Years later fate intervenes, Allah Rakhi and Jamshaid cross paths with each other as full grown adults. Allah Rakhi runs away from the brothel and finds place in 'Big Brother' shelter home where Jamashaid works to help such women. At first both don't recognize each other but then some series of hints make Jamashaid recognize her as his long-lost childhood friend who used to live in the same village with him.

==Cast==
- Yumna Zaidi as Allah Rakhi aka Sumbul
  - Bonita Malik as young Allah Rakhi
- Wahaj Ali as Jamshaid (Jimmy)
  - Muhammad Sadoon Ali as young Jamshaid
- Fajar Khan as Naseem Zehra
  - Hamna Aamir as young Naseem
- Momina Aayla Chaudhry as Hijab Zahra
- Yasra Rizvi as Savera
- Nauman Ijaz as T.M
- Omair Rana as Zulfi
- Usman chaudhary as Imdad
- Samiya Mumtaz as Najma
- Navid Shahzad as Suraiya Anjum
- Adnan Shah Tipu as Ikram
- Noor ul Hassan as Qazi Jaleel
- Kashif Mehmood as Naeem Sherwani
- Faiz Chuhan as Majeed, Allah Rakhi's father
- Saima Saleem as Razia, Allah Rakhi's mother
- Ismat Iqbal as Allah Rakhi's grandmother
- Saba Bukhari as Sadia
- Nadia Afgan as Batool aka Batoolaan
- Raheela Agha as Malkani Ji
- Seemi Raheel as Zulfi's mother
- Haseeb Muhammad Bin Qasim as Doctor
- Iftikhar Iffi as Baba Ranjha

== Production ==
In January 2020, it reported that Yumna Zaid is starring in a caused-based serial, directed by Kashif Nisar, written by Amna Mufi and produced by Kashf Foundation. The principal photography of the series began in late 2019 in Lahore but was halted in March 2020 due to the COVID-19 pandemic. The shooting then resumed in October 2020. The serial was rejected by three mainstream channels in the country and consequently aired on TV One and PTV Home on 18 January 2021. The series's broadcast was postponed during the month of Ramadan. The writer stated in an interview that story of the series is inspired by her novel Yeh Bhi Aik Kahani Hai.

== Reception ==
Sadaf Hiader of DAWN Images praised the sensitive portrayal of the subject and performances of the actors including Zaidi, Rizvi, Shehzad, Rana and particularly the child actors. The News International praised the women portrayal and empathetic treatment of the characters, especially women.

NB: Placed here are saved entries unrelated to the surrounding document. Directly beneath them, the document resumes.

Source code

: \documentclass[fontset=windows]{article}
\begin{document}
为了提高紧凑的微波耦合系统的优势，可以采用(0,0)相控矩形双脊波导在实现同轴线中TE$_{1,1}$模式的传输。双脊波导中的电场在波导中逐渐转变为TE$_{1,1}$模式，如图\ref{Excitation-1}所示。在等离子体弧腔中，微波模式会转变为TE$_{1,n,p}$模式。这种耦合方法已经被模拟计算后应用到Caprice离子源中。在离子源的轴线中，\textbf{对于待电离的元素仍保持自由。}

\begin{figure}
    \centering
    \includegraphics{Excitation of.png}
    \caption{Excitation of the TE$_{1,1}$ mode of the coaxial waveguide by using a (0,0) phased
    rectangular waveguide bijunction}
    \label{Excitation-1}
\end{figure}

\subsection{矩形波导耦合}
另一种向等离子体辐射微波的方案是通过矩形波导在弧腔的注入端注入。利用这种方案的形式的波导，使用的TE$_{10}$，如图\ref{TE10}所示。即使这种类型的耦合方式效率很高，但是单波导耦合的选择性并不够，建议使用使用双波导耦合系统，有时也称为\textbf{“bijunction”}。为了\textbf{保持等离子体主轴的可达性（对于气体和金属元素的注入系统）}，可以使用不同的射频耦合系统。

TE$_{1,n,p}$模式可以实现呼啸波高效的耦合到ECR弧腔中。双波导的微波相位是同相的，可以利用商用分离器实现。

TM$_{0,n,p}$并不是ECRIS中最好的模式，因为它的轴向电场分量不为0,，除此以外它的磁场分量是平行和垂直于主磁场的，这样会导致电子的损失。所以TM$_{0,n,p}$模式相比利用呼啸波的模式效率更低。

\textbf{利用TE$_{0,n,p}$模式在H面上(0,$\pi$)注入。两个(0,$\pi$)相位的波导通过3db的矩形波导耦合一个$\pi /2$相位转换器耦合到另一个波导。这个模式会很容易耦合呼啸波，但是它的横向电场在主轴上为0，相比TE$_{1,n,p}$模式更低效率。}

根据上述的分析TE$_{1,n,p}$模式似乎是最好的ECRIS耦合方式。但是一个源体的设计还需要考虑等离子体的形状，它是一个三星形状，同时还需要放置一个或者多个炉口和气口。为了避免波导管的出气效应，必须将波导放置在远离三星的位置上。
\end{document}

==Awards and nominations==

Year: Awards; Category; Recipient(s)/ nominee(s); Result; Ref.
November 24, 2022: Lux Style Awards; Best TV Director; Kashif Nisar; Nominated
Best TV Writer: Amna Mufti
Best TV Actress-Viewers' Choice: Yumna Zaidi
Best TV Actress-Critics' Choice
Best Ensemble TV Play: Dil Na Umeed To Nahi; Won

- It earned TV One its first LSA win.